Big Draw: New ISE Policy Brings in Options Market Makers
New ISE Policy Brings in Market Makers
Traders Magazine, April 2012
The International Securities Exchange, in a bid to reverse an ongoing decline in its market share, is expanding the ranks of its market makers.
In the past seven months, ISE has signed up five new market makers and expects to add "a couple more," according to exchange executives. From 20 market makers in July 2011, ISE now boasts 25.
Behind the jump is a change in the way ISE allocates options to its second-tier market makers, known as Competitive Market Makers. Last September, ISE began allowing this group of market makers to pick the options they wanted to trade. Previously, they had to take a bin of hundreds of names that would include the options they wanted as well as many they didn't.
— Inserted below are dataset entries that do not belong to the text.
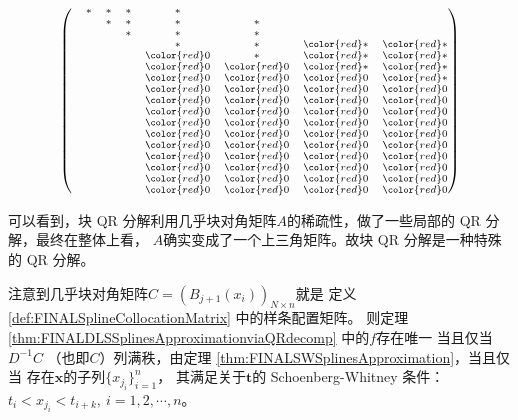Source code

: \begin{exm}
\begin{eqnarray}
\begin{scriptsize}
\begin{aligned}
\begin{pmatrix}
              & \ast& \ast& \ast& \ast  &  &  &\\
              & & \ast& \ast& \ast& \ast &  &\\
              & & & \ast& \ast  & \ast &  &\\
              & & & & \ast  & \ast & {\color{red} \ast}  &{\color{red} \ast}\\
          & & & & {\color{red} 0}& \ast & {\color{red} \ast} & {\color{red} \ast}\\
          & & & & {\color{red} 0}& {\color{red} 0} & {\color{red} \ast} & {\color{red} \ast}\\
          & & & & {\color{red} 0}& {\color{red} 0} & {\color{red} 0} & {\color{red} \ast}\\
          &  && & {\color{red} 0}& {\color{red} 0}&  {\color{red} 0}& {\color{red} 0}\\
          &  & && {\color{red} 0}& {\color{red} 0}&  {\color{red} 0}& {\color{red} 0}\\
          &  & && {\color{red} 0}& {\color{red} 0}&  {\color{red} 0}& {\color{red} 0}\\
          &  & && {\color{red} 0}& {\color{red} 0}&  {\color{red} 0}& {\color{red} 0}\\
          &  & && {\color{red} 0}& {\color{red} 0}&  {\color{red} 0}& {\color{red} 0}\\
          &  & && {\color{red} 0}& {\color{red} 0}&  {\color{red} 0}& {\color{red} 0}\\
          &  &  &  & {\color{red} 0}& {\color{red} 0}&  {\color{red} 0}& {\color{red} 0}\\
          &  &  &  & {\color{red} 0}& {\color{red} 0}&  {\color{red} 0}& {\color{red} 0}\\
          &  &  &  & {\color{red} 0}& {\color{red} 0}&  {\color{red} 0}& {\color{red} 0}\\
          &  &  &  & {\color{red} 0}& {\color{red} 0}&  {\color{red} 0}& {\color{red} 0}
        \end{pmatrix}
      \end{aligned}
    \end{scriptsize}
  \end{eqnarray}
\end{exm}

可以看到，块 QR 分解利用几乎块对角矩阵$A$的稀疏性，做了一些局部的 QR 分解，最终在整体上看，
$A$确实变成了一个上三角矩阵。故块 QR 分解是一种特殊的 QR 分解。


注意到几乎块对角矩阵$C=(B_{j+1}(x_{i}))_{N\times n}$就是
定义 \ref{def:FINALSplineCollocationMatrix} 中的样条配置矩阵。
则定理 \ref{thm:FINALDLSSplinesApproximationviaQRdecomp} 中的$f$存在唯一
当且仅当 $D^{-1}C$ （也即$C$）列满秩，由定理
\ref{thm:FINALSWSplinesApproximation}，当且仅当
存在$\mathbf{x}$的子列$\{x_{j_{i}}\}_{i=1}^{n}$，
    其满足关于$\mathbf{t}$的 Schoenberg-Whitney 条件：
    $t_{i}<x_{j_{i}}<t_{i+k},\ i=1,2,\cdots,n$。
The restructuring made the CMM program more flexible and reduced costs for some market makers. It also created a market in the rights dealers must buy or lease to gain access to allocations. With rights suddenly available, a gaggle of high-frequency market-making firms have joined the exchange.
"The new system has been very successful," said Boris Ilyevsky, an ISE managing director. "We've attracted five additional market makers. That's very significant. We expect a couple more will be joining in the next few months, and with them on board, we will have all of the significant options market makers in the industry quoting at ISE."
The decision to increase competition at ISE was driven by a need to bring in more order flow. More quoters should produce better quotes, which in turn will draw more flow, ISE figures. The exchange has fallen to third from first place in recent years, and is in danger of being further eclipsed by a revitalized NYSE Amex. ISE's market share fell to about 16 percent in February, from about 19 percent last August.
Ilyevsky says the quality of ISE's quotes have improved since the program was retooled. The percentage of time the exchange has the best prices in the overall market has increased, as have the number of contracts quoted at the market's best prices. The exec would not divulge specific data, however.
Among the newcomers, Getco was the first to take the plunge, joining last August. Then an assortment of lesser-known options trading houses joined, including Tibra Trading, Volant Trading, Hardcastle Trading and Allston Trading. Most of these firms were already registered as market makers at the three other exchanges built around market makers. All are high frequency trading shops.
ISE, like most options exchanges, operates with two classes of market makers. Upper-echelon Primary Market Makers are like the old specialists, reaping the greatest rewards but subject to the greatest obligations. CMMs get the leftovers, but have the status of PMMs when they receive orders directed to them by their customers. All of the PMMs are also CMMs.